PGA TOUR Canada players feeling pressure

“Pressure pushing down on me …”

This opening line from “Under Pressure,” the 1981 collaboration between David Bowie and Queen, sums up what the 132 golfers teeing it up this week at the TOUR Championship of Canada presented by Freedom 55 Financial are surely feeling.

After eight events in PGA TOUR Canada’s inaugural year, it all comes down to this. The squeeze is on. The butterflies in the player’s stomachs are beating their wings a wee bit faster. On the line: TOUR cards for 2014 for the top five on the Order of Merit, exemptions to the final stage of Q-school for Nos. 6-10 and a bye to the second stage of q-school stage for Nos. 11-20.

With less than $300 separating third through fifth on the Order of Merit — and $7,000 separating fifth from 10th — anything can happen this week at Sunningdale Golf & Country Club in London, Ontario.

Graham DeLaet, who currently ranks fifth in the PGA TOUR’s FedExCup, played both PGA TOUR Canada and Tour.
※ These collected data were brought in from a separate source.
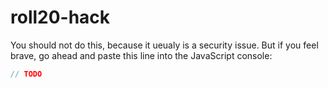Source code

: # roll20-hack
You should not do this, because it ueualy is a security issue. But if you feel brave, go ahead and paste this line into the JavaScript console:
```JavaScript
// TODO
```

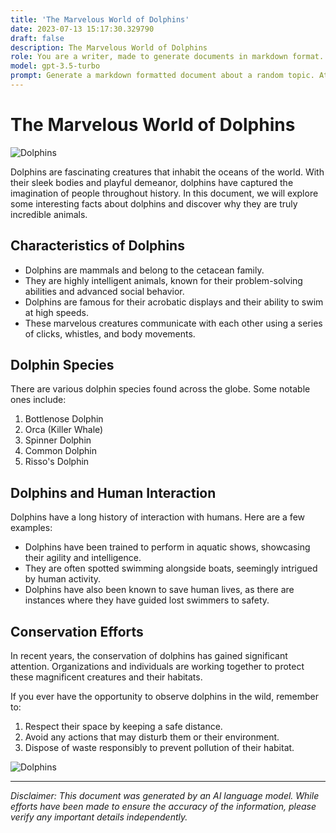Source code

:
 ```yaml
---
title: 'The Marvelous World of Dolphins'
date: 2023-07-13 15:17:30.329790
draft: false
description: The Marvelous World of Dolphins
role: You are a writer, made to generate documents in markdown format. It is very important that all of the documents you generate are in valid markdown format.
model: gpt-3.5-turbo
prompt: Generate a markdown formatted document about a random topic. At the bottom, include a disclaimer explaining that the document was generated by you. The first line of the document should be the title. Make sure that the entire document is in proper markdown format, using a mix of various tags to make the document visually appealing.
---
```


# The Marvelous World of Dolphins

![Dolphins](https://images.unsplash.com/photo-1545239359-2d4655913c99)

Dolphins are fascinating creatures that inhabit the oceans of the world. With their sleek bodies and playful demeanor, dolphins have captured the imagination of people throughout history. In this document, we will explore some interesting facts about dolphins and discover why they are truly incredible animals.

## Characteristics of Dolphins

- Dolphins are mammals and belong to the cetacean family.
- They are highly intelligent animals, known for their problem-solving abilities and advanced social behavior.
- Dolphins are famous for their acrobatic displays and their ability to swim at high speeds.
- These marvelous creatures communicate with each other using a series of clicks, whistles, and body movements.

## Dolphin Species

There are various dolphin species found across the globe. Some notable ones include:

1. Bottlenose Dolphin
2. Orca (Killer Whale)
3. Spinner Dolphin
4. Common Dolphin
5. Risso's Dolphin

## Dolphins and Human Interaction

Dolphins have a long history of interaction with humans. Here are a few examples:

- Dolphins have been trained to perform in aquatic shows, showcasing their agility and intelligence.
- They are often spotted swimming alongside boats, seemingly intrigued by human activity.
- Dolphins have also been known to save human lives, as there are instances where they have guided lost swimmers to safety.

## Conservation Efforts

In recent years, the conservation of dolphins has gained significant attention. Organizations and individuals are working together to protect these magnificent creatures and their habitats.

If you ever have the opportunity to observe dolphins in the wild, remember to:

1. Respect their space by keeping a safe distance.
2. Avoid any actions that may disturb them or their environment.
3. Dispose of waste responsibly to prevent pollution of their habitat.

![Dolphins](https://images.unsplash.com/photo-1441129379835-843e47de4f67)

***

*Disclaimer: This document was generated by an AI language model. While efforts have been made to ensure the accuracy of the information, please verify any important details independently.*
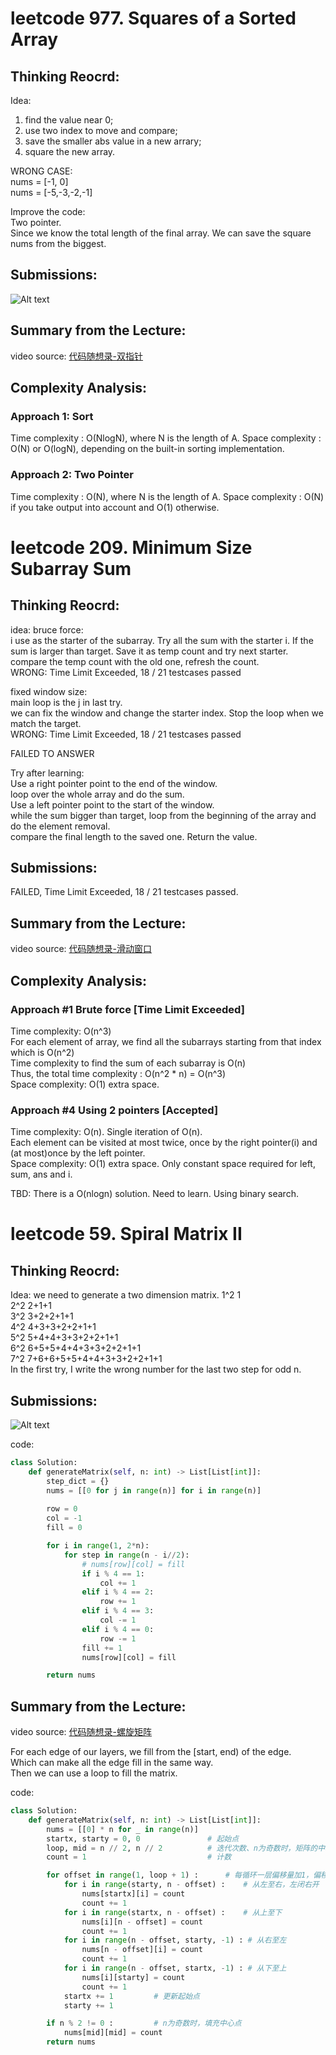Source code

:# leetcode 977. Squares of a Sorted Array

## Thinking Reocrd:
Idea:
1.  find the value near 0;
2.  use two index to move and compare;
3.  save the smaller abs value in a new arrary;
4.  square the new array.

WRONG CASE:\
nums = [-1, 0]\
nums = [-5,-3,-2,-1]

Improve the code:\
Two pointer.\
Since we know the total length of the final array. We can save the square nums from the biggest.

## Submissions:
![Alt text](../__assets__/pic/lc_977_1.png?raw=true "lc_977_1")

## Summary from the Lecture:
video source: [代码随想录-双指针](https://www.bilibili.com/video/BV1QB4y1D7ep)

## Complexity Analysis:

### Approach 1: Sort
Time complexity : O(NlogN), where N is the length of A.
Space complexity : O(N) or O(logN), depending on the built-in sorting implementation.

### Approach 2: Two Pointer
Time complexity : O(N), where N is the length of A.
Space complexity : O(N) if you take output into account and O(1) otherwise.

# leetcode 209. Minimum Size Subarray Sum

## Thinking Reocrd:
idea:
bruce force:\
i use as the starter of the subarray. Try all the sum with the starter i. If the sum is larger than target. Save it as temp count and try next starter.\
compare the temp count with the old one, refresh the count.\
WRONG: Time Limit Exceeded, 18 / 21 testcases passed


fixed window size:\
main loop is the j in last try.\
we can fix the window and change the starter index. Stop the loop when we match the target.\
WRONG: Time Limit Exceeded, 18 / 21 testcases passed

FAILED TO ANSWER

Try after learning:\
Use a right pointer point to the end of the window.\
loop over the whole array and do the sum.\
Use a left pointer point to the start of the window.\
while the sum bigger than target, loop from the beginning of the array and do the element removal.\
compare the final length to the saved one. Return the value.

## Submissions:
FAILED, Time Limit Exceeded, 18 / 21 testcases passed.

## Summary from the Lecture:
video source: [代码随想录-滑动窗口](https://www.bilibili.com/video/BV1tZ4y1q7XE)

## Complexity Analysis:
### Approach #1 Brute force [Time Limit Exceeded]
Time complexity: O(n^3)\
For each element of array, we find all the subarrays starting from that index which is O(n^2)\
Time complexity to find the sum of each subarray is O(n)\
Thus, the total time complexity : O(n^2 * n) = O(n^3)\
Space complexity: O(1) extra space.
### Approach #4 Using 2 pointers [Accepted]
Time complexity: O(n). Single iteration of O(n).\
Each element can be visited at most twice, once by the right pointer(i) and (at most)once by the left pointer.\
Space complexity: O(1) extra space. Only constant space required for left, sum, ans and i.

TBD: There is a O(nlogn) solution. Need to learn. Using binary search.

# leetcode 59. Spiral Matrix II

## Thinking Reocrd:
Idea:
we need to generate a two dimension matrix.
1^2 1\
2^2 2+1+1\
3^2 3+2+2+1+1\
4^2 4+3+3+2+2+1+1\
5^2 5+4+4+3+3+2+2+1+1\
6^2 6+5+5+4+4+3+3+2+2+1+1\
7^2 7+6+6+5+5+4+4+3+3+2+2+1+1\
In the first try, I write the wrong number for the last two step for odd n.

## Submissions:
![Alt text](../__assets__/pic/lc_59_1.png?raw=true "lc_59_1")

code:
```python
class Solution:
    def generateMatrix(self, n: int) -> List[List[int]]:
        step_dict = {}
        nums = [[0 for j in range(n)] for i in range(n)]
        
        row = 0
        col = -1
        fill = 0

        for i in range(1, 2*n):
            for step in range(n - i//2):
                # nums[row][col] = fill
                if i % 4 == 1:
                    col += 1
                elif i % 4 == 2:
                    row += 1
                elif i % 4 == 3:
                    col -= 1
                elif i % 4 == 0:
                    row -= 1
                fill += 1
                nums[row][col] = fill

        return nums
```

## Summary from the Lecture:
video source: [代码随想录-螺旋矩阵](https://www.bilibili.com/video/BV1SL4y1N7mV)

For each edge of our layers, we fill from the [start, end) of the edge.\
Which can make all the edge fill in the same way.\
Then we can use a loop to fill the matrix.

code:
```python
class Solution:
    def generateMatrix(self, n: int) -> List[List[int]]:
        nums = [[0] * n for _ in range(n)]
        startx, starty = 0, 0               # 起始点
        loop, mid = n // 2, n // 2          # 迭代次数、n为奇数时，矩阵的中心点
        count = 1                           # 计数

        for offset in range(1, loop + 1) :      # 每循环一层偏移量加1，偏移量从1开始
            for i in range(starty, n - offset) :    # 从左至右，左闭右开
                nums[startx][i] = count
                count += 1
            for i in range(startx, n - offset) :    # 从上至下
                nums[i][n - offset] = count
                count += 1
            for i in range(n - offset, starty, -1) : # 从右至左
                nums[n - offset][i] = count
                count += 1
            for i in range(n - offset, startx, -1) : # 从下至上
                nums[i][starty] = count
                count += 1                
            startx += 1         # 更新起始点
            starty += 1

        if n % 2 != 0 :			# n为奇数时，填充中心点
            nums[mid][mid] = count 
        return nums
```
He knows the added incentive this week will be a huge motivator.

“When we were out there, it’s not that we didn’t want to play well because we did, and we wanted to make as much money as we could, but there was nothing to really play for other than the week-to-week cheques,” says DeLaet.
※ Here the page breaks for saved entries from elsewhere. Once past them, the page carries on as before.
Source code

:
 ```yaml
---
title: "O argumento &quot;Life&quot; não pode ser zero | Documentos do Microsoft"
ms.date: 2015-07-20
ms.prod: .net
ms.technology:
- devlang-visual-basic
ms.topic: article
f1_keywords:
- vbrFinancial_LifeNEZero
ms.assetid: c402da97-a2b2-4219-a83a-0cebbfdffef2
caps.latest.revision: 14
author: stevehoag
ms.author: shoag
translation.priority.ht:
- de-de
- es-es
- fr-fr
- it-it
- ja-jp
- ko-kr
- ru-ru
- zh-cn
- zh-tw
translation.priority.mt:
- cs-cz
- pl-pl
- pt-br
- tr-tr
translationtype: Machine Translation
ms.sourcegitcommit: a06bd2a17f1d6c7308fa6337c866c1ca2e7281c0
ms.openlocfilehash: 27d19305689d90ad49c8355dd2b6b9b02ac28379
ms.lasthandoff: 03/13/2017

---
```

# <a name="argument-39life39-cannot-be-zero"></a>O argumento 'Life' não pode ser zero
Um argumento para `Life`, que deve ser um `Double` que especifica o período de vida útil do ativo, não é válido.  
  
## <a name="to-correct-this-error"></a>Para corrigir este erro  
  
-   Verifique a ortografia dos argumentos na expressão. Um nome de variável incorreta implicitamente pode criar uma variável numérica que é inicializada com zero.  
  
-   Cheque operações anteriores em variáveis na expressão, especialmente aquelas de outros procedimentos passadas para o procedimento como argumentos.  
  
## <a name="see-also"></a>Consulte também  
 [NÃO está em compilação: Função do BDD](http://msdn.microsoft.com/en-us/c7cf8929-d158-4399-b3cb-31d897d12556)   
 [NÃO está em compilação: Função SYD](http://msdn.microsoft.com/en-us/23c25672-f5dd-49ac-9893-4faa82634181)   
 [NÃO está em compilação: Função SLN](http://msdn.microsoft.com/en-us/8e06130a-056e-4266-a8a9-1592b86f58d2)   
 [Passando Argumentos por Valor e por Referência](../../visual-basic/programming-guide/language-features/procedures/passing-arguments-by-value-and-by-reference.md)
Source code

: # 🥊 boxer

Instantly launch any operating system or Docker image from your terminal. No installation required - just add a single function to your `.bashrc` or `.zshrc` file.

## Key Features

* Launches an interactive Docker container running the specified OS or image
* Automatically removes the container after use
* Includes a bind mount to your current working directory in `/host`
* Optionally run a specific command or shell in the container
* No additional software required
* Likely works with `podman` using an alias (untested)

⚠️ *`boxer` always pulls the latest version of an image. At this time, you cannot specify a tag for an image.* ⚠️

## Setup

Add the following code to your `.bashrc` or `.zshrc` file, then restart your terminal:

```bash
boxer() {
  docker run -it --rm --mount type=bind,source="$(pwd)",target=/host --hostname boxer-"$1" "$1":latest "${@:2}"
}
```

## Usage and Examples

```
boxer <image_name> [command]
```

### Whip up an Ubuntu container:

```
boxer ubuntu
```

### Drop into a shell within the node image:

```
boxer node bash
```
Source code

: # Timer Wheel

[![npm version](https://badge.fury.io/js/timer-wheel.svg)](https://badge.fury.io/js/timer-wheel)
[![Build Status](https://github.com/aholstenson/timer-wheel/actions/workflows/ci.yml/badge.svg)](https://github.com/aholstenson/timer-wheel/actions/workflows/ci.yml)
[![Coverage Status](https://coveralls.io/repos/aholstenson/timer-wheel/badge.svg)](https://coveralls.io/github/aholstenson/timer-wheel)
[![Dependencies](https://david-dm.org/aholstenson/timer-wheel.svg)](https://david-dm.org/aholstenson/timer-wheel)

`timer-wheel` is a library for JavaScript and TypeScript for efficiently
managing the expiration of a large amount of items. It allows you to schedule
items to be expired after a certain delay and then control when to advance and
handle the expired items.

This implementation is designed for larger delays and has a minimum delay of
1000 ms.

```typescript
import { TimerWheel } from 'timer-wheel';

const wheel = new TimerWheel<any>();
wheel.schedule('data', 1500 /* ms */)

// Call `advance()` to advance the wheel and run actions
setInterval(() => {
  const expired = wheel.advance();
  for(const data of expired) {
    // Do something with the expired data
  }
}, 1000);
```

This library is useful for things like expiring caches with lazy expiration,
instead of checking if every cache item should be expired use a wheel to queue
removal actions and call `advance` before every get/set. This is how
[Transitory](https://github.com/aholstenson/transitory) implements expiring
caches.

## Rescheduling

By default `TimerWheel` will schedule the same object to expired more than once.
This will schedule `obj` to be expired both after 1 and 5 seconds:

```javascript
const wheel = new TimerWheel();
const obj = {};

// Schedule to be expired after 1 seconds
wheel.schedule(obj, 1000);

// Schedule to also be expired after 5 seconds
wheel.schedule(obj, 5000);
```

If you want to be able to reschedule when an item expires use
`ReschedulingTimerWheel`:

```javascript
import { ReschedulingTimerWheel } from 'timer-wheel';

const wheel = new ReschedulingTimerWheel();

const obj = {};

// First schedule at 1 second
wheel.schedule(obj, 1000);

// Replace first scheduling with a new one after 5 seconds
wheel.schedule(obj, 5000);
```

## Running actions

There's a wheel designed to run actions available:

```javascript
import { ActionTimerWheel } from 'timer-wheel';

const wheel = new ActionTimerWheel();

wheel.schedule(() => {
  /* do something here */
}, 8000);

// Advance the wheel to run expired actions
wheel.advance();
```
DeLaet’s good friend Joe Panzeri agrees. The 27-year-old from Idaho, who won the ATB Financial Classic in Calgary, Alberta earlier this summer, heads into the TOUR Championship of Canada holding the fifth spot on the Order of Merit with $39,312.73, just over $3,000 ahead of his next competitor.

“I feel like I’m in a good spot,” Panzeri says. “If someone told me at the beginning of the year that I would be where I am, I would have been happy to hear that. At the same time, this event is big. You could miss the top five by a couple hundred bucks, so each shot is a big deal.”

Whether Panzeri lives up to this added pressure this week and gets his Tour card or not, he’s happy with the progress he’s made on PGA TOUR Canada this season.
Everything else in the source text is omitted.